╭─ Records to process
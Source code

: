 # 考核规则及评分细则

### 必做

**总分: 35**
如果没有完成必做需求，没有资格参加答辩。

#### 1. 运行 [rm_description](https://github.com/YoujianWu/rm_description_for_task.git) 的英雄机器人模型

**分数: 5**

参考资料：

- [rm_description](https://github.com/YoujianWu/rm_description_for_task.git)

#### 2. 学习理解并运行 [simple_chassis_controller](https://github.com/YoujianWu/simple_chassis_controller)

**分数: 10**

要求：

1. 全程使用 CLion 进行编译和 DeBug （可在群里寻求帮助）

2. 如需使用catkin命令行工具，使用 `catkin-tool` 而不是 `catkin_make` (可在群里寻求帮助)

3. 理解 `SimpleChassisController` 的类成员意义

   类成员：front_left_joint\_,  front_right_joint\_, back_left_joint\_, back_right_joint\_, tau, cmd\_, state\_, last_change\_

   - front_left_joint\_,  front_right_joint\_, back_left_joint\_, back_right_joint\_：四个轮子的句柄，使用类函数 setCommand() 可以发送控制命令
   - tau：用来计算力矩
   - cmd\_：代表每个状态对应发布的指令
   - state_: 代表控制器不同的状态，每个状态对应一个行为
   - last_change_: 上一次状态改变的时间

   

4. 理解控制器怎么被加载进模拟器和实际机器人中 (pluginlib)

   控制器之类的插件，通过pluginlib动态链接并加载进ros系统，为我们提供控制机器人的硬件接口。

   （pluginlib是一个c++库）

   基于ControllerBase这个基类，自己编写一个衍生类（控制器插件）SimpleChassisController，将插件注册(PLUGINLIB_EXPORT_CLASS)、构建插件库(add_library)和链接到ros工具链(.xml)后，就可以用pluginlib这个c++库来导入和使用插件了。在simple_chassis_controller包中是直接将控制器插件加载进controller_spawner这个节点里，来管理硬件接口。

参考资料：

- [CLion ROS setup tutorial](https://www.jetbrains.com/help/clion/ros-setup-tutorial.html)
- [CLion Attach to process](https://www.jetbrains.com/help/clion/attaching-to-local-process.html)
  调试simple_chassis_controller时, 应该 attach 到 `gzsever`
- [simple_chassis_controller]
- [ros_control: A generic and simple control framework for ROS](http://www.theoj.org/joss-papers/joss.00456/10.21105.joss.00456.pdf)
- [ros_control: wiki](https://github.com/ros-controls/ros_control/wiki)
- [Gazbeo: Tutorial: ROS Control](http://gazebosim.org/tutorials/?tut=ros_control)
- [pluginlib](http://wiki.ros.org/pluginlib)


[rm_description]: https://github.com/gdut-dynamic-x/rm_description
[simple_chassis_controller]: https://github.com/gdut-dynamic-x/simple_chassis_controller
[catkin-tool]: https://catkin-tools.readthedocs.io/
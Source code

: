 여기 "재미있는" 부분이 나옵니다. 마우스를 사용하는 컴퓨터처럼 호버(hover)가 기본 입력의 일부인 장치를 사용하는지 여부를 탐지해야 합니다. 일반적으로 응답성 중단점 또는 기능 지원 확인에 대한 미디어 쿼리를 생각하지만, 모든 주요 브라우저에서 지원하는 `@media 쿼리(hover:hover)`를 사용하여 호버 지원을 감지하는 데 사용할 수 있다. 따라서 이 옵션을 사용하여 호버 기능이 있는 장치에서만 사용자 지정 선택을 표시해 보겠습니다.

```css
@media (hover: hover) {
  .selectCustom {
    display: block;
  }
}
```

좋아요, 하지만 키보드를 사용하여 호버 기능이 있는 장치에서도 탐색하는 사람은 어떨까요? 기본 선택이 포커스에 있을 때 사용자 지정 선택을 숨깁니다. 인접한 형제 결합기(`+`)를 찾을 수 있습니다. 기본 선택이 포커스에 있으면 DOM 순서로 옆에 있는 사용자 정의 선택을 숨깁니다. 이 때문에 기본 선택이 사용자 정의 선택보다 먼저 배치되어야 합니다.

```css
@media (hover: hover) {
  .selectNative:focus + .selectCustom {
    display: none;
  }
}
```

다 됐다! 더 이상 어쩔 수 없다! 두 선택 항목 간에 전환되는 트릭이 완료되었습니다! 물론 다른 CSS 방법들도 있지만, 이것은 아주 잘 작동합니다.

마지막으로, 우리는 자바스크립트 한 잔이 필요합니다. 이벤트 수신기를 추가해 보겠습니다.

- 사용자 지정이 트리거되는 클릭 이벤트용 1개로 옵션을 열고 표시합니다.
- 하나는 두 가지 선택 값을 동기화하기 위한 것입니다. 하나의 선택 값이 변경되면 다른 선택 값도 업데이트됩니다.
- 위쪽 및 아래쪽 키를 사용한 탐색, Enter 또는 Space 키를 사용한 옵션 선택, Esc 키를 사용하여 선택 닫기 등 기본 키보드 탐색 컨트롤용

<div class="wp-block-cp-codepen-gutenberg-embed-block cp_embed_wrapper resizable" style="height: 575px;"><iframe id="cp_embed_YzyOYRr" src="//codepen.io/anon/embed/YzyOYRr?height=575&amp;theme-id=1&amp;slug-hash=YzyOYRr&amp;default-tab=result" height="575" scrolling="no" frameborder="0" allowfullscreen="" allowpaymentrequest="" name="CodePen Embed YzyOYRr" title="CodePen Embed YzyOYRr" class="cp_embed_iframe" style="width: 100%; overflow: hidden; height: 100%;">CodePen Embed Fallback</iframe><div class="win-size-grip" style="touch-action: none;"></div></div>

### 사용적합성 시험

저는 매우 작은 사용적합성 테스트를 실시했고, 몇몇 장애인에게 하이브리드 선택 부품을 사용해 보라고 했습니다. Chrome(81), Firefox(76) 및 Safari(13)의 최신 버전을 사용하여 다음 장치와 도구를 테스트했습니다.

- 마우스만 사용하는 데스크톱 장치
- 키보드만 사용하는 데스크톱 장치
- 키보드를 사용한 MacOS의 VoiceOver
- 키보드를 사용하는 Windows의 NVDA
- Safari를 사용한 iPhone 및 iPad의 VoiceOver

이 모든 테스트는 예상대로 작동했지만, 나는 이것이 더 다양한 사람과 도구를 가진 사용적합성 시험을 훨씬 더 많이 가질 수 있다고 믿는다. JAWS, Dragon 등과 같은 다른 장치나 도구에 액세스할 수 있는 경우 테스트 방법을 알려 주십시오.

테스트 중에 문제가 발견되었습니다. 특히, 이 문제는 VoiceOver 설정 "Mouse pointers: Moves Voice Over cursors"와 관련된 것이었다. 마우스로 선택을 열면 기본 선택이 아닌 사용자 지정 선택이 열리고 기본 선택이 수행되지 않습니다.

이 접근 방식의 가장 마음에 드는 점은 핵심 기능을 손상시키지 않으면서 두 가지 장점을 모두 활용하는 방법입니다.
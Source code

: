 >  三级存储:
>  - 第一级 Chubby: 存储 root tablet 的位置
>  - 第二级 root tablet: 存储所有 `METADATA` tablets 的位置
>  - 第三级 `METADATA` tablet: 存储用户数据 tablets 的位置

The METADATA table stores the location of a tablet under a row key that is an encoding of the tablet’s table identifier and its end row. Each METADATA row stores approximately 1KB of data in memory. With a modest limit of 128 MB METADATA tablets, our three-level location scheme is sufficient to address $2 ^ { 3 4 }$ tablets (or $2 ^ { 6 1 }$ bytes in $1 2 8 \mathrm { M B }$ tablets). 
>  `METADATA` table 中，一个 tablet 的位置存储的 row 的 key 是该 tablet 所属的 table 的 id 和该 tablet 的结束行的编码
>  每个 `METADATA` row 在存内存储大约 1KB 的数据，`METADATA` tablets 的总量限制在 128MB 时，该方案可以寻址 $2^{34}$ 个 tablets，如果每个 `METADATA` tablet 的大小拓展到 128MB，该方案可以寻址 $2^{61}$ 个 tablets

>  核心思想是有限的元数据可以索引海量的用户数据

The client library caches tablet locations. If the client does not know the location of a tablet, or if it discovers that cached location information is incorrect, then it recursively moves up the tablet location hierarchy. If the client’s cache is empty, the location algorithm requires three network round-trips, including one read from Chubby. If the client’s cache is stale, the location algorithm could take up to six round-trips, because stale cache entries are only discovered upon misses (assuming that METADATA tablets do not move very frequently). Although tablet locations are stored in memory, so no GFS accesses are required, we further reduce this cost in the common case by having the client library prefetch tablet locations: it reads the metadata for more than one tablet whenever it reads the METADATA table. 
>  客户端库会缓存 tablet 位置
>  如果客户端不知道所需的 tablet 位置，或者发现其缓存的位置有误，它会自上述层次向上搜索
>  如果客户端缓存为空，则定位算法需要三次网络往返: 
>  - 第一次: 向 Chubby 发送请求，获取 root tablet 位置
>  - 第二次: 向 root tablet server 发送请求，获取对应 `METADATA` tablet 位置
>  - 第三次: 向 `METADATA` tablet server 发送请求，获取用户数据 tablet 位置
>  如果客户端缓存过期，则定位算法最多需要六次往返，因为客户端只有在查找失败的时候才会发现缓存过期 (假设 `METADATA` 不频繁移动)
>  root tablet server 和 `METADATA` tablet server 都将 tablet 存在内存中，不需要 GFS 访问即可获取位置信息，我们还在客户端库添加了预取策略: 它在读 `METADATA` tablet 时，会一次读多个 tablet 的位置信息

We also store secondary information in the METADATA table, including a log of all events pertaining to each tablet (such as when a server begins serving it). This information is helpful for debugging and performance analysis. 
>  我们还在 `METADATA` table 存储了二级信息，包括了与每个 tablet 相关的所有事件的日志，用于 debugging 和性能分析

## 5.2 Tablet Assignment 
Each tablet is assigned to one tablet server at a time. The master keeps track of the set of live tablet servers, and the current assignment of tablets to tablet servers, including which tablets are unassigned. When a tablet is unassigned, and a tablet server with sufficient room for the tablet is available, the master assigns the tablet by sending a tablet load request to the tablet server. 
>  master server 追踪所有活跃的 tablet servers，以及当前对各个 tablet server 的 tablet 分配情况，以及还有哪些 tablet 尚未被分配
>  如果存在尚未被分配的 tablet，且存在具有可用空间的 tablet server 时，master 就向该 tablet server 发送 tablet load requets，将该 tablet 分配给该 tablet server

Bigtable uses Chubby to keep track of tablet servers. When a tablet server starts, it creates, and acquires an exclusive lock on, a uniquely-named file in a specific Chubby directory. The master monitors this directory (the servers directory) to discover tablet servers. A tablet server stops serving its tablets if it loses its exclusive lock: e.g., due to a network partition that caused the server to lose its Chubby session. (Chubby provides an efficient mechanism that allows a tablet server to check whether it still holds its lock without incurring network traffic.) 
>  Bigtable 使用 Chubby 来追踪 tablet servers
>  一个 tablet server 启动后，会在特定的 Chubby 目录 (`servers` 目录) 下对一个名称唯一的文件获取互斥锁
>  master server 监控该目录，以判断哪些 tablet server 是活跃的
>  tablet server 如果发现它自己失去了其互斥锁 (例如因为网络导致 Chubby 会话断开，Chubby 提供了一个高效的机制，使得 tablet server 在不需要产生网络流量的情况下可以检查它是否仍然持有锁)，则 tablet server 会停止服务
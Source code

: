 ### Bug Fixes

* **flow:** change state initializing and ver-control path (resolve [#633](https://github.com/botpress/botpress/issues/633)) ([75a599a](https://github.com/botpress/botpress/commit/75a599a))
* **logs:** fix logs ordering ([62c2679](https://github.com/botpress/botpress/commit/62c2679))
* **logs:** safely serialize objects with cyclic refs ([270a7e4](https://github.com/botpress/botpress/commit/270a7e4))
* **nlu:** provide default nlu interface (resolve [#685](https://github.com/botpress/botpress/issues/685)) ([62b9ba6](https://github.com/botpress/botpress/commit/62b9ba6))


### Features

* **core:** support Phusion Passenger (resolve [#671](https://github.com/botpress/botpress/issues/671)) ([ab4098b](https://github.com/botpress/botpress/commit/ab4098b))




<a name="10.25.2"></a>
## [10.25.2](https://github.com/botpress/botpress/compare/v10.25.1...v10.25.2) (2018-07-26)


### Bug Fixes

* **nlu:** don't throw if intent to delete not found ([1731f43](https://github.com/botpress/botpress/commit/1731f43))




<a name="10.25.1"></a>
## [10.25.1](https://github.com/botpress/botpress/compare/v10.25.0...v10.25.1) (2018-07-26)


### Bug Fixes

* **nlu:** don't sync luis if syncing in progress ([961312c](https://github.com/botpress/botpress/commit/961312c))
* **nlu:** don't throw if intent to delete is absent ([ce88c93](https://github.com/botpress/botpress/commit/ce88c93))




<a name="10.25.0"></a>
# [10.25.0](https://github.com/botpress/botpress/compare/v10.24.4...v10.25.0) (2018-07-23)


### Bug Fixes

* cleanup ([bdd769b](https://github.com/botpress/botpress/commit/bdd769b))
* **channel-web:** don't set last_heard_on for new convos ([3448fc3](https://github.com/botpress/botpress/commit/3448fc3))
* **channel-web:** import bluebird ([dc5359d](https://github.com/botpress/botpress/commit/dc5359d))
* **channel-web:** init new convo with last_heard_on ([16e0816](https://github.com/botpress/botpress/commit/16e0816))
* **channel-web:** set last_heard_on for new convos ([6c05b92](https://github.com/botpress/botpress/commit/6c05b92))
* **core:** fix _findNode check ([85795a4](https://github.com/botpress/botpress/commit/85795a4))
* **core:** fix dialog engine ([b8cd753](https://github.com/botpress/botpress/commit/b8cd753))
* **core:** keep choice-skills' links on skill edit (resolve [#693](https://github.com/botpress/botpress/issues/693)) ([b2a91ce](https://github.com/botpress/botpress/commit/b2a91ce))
╰─
Work request:
For each line of the material that contains "load", return a copy.

Result for this exercise:
Each tablet is assigned to one tablet server at a time. The master keeps track of the set of live tablet servers, and the current assignment of tablets to tablet servers, including which tablets are unassigned. When a tablet is unassigned, and a tablet server with sufficient room for the tablet is available, the master assigns the tablet by sending a tablet load request to the tablet server. 
>  如果存在尚未被分配的 tablet，且存在具有可用空间的 tablet server 时，master 就向该 tablet server 发送 tablet load requets，将该 tablet 分配给该 tablet server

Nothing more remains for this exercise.